Cancers common to HIV/AIDS

  • Kaposi's sarcoma. Kaposi's sarcoma is a tumor of the blood vessel walls. Although rare in people not infected with HIV, it's common in HIV-positive people. Kaposi's sarcoma usually appears as pink, red or purple lesions on the skin and mouth. In people with darker skin, the lesions may look dark brown or black. Kaposi's sarcoma can also affect the internal organs, including the digestive tract and lungs.
  • Lymphomas. This type of cancer originates in your white blood cells. Lymphomas usually begin in your lymph nodes. The most common early sign is painless swelling of the lymph nodes in your neck, armpit or groin.

Other complications

  • Wasting syndrome. Aggressive treatment regimens have reduced the number of cases of wasting syndrome, but it does still affect many people with AIDS. It is defined as a loss of at least 10 percent of body weight and is often accompanied by diarrhea, chronic weakness and fever.
  • Neurological complications. Although AIDS doesn't appear to infect the nerve cells, it can still cause neurological symptoms such as confusion, forgetfulness, depression, anxiety and trouble walking.
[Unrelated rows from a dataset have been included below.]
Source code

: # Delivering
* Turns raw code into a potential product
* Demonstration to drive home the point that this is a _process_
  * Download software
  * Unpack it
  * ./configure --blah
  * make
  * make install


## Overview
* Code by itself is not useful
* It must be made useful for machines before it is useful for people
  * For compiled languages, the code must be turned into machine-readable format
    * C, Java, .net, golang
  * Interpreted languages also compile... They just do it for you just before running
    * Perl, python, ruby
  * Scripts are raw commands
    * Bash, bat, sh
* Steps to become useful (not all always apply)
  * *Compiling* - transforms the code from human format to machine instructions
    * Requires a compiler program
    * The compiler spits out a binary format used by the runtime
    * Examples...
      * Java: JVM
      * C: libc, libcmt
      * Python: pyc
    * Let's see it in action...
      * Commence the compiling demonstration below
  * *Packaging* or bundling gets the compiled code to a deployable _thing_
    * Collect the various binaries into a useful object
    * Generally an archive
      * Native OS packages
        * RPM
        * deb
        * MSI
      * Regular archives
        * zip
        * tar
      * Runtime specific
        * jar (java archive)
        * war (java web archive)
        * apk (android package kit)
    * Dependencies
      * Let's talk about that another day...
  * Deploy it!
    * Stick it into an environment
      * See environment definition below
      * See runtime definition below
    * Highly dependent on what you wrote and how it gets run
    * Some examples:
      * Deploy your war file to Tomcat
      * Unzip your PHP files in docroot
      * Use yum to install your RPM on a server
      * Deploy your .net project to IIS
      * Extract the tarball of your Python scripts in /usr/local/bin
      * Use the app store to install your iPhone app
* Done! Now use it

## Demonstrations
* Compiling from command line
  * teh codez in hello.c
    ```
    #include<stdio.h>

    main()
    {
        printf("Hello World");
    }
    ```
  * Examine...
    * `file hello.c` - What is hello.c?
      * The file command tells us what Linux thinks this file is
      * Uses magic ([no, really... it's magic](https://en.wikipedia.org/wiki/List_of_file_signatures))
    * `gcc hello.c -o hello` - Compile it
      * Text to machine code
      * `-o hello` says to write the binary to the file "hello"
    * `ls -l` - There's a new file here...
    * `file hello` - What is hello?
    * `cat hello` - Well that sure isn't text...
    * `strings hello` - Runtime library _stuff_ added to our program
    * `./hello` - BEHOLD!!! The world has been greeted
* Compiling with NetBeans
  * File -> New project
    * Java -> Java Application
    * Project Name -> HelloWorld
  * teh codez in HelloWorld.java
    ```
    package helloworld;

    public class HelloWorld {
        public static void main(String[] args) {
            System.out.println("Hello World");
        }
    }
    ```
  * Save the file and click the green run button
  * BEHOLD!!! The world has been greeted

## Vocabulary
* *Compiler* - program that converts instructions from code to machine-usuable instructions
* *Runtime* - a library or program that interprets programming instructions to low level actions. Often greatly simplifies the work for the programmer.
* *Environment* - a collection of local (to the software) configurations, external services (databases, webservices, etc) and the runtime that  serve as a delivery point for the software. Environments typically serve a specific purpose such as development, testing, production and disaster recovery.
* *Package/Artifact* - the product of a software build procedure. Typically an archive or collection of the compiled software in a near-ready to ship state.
One of the most common neurological complications is AIDS dementia complex, which leads to behavioral changes and diminished mental functioning.
  • Kidney disease. HIV-associated nephropathy (HIV AN) is an inflammation of the tiny filters in your kidneys that remove excess fluid and wastes from your bloodstream and pass them to your urine. Because of a genetic predisposition, the risk of developing HIV AN is much higher in African Americans. Regardless of CD4 count, anti-retroviral therapy should be started in people diagnosed with HIV AN who are not already being treated.